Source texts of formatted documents
Content starts
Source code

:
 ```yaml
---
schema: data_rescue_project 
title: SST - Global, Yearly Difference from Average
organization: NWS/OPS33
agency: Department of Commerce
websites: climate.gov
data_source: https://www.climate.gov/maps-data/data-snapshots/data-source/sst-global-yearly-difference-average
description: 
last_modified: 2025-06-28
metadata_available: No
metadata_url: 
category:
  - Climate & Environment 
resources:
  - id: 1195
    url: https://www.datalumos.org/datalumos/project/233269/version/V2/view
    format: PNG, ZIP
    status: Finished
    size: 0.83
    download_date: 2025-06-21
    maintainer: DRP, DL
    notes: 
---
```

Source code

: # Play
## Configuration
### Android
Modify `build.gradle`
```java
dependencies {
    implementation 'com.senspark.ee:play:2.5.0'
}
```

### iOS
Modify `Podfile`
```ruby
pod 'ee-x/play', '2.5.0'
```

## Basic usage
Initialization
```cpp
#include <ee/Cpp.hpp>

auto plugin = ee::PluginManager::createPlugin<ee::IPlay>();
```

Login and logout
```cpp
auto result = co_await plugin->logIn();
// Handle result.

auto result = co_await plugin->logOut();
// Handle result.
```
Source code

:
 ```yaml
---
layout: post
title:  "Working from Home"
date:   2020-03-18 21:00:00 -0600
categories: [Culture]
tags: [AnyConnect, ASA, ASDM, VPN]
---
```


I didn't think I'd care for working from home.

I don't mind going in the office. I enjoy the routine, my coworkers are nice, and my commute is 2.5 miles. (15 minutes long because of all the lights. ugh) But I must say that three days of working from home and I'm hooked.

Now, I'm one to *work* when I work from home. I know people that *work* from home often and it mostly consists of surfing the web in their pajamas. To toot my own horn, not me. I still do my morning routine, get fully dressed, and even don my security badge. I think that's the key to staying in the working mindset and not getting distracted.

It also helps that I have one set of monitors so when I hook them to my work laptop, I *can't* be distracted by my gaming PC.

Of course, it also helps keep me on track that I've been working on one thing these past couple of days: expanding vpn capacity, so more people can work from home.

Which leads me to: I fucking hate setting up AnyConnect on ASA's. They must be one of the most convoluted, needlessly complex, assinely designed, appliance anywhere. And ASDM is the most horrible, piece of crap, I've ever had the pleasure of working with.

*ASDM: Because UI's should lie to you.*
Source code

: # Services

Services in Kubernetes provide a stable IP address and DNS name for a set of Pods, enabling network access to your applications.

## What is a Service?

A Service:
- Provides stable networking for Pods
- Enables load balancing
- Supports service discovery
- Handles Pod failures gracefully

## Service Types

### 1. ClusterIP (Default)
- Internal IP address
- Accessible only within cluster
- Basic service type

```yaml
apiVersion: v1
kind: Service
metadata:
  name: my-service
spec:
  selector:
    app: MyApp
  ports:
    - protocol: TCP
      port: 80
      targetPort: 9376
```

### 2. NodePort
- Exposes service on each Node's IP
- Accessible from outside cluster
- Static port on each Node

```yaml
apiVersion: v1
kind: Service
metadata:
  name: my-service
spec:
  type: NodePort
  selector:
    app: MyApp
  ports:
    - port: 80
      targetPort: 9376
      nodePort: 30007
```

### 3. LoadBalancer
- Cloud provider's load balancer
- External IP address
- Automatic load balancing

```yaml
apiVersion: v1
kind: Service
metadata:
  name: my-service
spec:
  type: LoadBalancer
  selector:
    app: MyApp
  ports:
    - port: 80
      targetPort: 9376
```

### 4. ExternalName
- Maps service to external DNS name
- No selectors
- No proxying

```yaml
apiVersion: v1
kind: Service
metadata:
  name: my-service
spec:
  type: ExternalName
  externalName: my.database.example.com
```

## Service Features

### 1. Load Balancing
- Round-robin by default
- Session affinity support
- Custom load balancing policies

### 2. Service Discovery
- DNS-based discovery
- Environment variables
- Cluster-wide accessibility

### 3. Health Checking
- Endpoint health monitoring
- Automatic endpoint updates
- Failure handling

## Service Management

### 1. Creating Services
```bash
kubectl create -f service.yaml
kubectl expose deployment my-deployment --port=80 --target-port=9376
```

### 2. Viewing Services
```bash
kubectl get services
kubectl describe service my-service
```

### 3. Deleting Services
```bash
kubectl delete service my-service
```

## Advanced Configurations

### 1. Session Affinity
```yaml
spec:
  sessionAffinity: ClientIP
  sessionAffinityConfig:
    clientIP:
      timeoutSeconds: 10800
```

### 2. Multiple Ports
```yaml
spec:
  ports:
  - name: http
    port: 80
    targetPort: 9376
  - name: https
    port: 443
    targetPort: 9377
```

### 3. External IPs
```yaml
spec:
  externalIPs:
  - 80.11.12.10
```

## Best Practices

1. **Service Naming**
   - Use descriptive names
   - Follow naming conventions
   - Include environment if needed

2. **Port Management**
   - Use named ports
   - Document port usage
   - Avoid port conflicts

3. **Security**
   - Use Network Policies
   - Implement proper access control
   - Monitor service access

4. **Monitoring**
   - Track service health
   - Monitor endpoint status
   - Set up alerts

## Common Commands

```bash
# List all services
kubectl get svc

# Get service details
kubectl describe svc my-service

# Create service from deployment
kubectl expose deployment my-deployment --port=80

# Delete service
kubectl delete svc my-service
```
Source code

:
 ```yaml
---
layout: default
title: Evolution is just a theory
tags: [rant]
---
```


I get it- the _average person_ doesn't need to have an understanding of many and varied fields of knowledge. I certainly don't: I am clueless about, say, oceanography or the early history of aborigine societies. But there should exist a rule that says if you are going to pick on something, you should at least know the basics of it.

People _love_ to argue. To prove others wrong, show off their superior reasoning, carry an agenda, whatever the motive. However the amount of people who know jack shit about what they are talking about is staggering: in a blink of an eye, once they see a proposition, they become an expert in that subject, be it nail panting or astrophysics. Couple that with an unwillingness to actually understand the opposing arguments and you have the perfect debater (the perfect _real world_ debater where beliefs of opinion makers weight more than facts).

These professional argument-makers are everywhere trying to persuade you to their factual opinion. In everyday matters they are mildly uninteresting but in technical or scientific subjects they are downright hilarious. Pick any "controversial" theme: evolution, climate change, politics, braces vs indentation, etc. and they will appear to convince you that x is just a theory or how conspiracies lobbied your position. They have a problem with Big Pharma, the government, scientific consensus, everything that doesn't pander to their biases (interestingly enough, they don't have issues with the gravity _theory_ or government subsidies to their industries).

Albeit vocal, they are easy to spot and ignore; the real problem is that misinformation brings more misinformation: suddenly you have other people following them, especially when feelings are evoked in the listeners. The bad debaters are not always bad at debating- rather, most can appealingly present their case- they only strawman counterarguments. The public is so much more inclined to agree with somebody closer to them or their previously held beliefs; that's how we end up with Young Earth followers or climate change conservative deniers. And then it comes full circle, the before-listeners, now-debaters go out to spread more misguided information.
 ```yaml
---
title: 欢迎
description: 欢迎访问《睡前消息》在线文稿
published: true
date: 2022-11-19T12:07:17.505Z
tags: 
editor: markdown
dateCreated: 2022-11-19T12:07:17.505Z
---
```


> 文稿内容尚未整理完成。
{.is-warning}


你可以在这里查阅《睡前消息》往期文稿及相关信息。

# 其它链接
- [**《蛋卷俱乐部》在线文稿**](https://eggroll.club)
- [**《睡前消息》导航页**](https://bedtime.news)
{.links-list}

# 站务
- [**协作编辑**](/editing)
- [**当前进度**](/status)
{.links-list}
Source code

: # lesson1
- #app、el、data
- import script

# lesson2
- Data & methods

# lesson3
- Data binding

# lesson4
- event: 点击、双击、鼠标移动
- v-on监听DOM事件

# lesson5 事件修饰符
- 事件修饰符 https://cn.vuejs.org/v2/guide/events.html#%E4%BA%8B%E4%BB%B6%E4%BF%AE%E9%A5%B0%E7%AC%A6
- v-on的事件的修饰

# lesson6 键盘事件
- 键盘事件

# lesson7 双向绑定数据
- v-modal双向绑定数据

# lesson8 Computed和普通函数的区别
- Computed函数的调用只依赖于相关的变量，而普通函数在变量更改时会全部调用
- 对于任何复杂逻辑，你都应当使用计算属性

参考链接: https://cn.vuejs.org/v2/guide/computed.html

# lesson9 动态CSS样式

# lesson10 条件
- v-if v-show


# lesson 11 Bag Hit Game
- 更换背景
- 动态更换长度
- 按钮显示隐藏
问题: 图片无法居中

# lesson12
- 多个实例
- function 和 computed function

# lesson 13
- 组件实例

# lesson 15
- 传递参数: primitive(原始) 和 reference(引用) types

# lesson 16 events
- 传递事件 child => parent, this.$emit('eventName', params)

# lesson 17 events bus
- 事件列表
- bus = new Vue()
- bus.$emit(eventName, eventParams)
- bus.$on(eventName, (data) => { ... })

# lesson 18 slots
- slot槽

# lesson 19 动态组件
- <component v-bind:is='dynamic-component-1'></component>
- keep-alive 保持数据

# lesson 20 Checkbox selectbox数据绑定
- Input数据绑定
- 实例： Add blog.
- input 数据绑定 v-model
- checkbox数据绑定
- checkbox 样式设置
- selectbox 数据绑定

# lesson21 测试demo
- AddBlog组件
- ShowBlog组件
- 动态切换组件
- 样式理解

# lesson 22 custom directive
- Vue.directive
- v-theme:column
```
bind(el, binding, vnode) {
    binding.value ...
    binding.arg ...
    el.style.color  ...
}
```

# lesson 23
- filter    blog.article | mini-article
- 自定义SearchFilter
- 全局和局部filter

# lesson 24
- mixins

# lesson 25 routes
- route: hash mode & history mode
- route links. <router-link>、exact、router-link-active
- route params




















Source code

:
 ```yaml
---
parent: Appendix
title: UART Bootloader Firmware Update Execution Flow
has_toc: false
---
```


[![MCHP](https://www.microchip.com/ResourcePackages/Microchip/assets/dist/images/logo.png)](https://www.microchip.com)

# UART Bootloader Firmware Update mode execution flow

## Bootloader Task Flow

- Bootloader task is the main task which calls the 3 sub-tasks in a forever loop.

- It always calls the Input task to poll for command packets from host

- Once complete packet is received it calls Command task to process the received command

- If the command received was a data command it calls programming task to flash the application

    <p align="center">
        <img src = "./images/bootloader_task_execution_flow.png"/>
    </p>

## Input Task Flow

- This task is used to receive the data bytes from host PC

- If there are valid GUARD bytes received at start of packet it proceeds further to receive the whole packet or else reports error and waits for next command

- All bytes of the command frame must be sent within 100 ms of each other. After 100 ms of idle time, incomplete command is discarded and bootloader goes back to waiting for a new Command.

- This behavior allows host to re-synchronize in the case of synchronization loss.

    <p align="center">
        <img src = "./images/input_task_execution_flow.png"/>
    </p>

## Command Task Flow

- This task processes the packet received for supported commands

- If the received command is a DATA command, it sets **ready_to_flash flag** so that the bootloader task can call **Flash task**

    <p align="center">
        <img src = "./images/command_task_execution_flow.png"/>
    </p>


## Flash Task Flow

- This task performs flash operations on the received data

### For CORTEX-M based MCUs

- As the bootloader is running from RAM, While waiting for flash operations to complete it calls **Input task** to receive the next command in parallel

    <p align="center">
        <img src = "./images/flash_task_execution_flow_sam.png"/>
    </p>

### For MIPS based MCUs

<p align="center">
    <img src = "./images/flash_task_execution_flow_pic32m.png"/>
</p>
Content ends
WHAT TO PRODUCE: Find and copy each line of the data where "based" is present.

ANSWER TO THE EXERCISE:
- DNS-based discovery
### For CORTEX-M based MCUs
### For MIPS based MCUs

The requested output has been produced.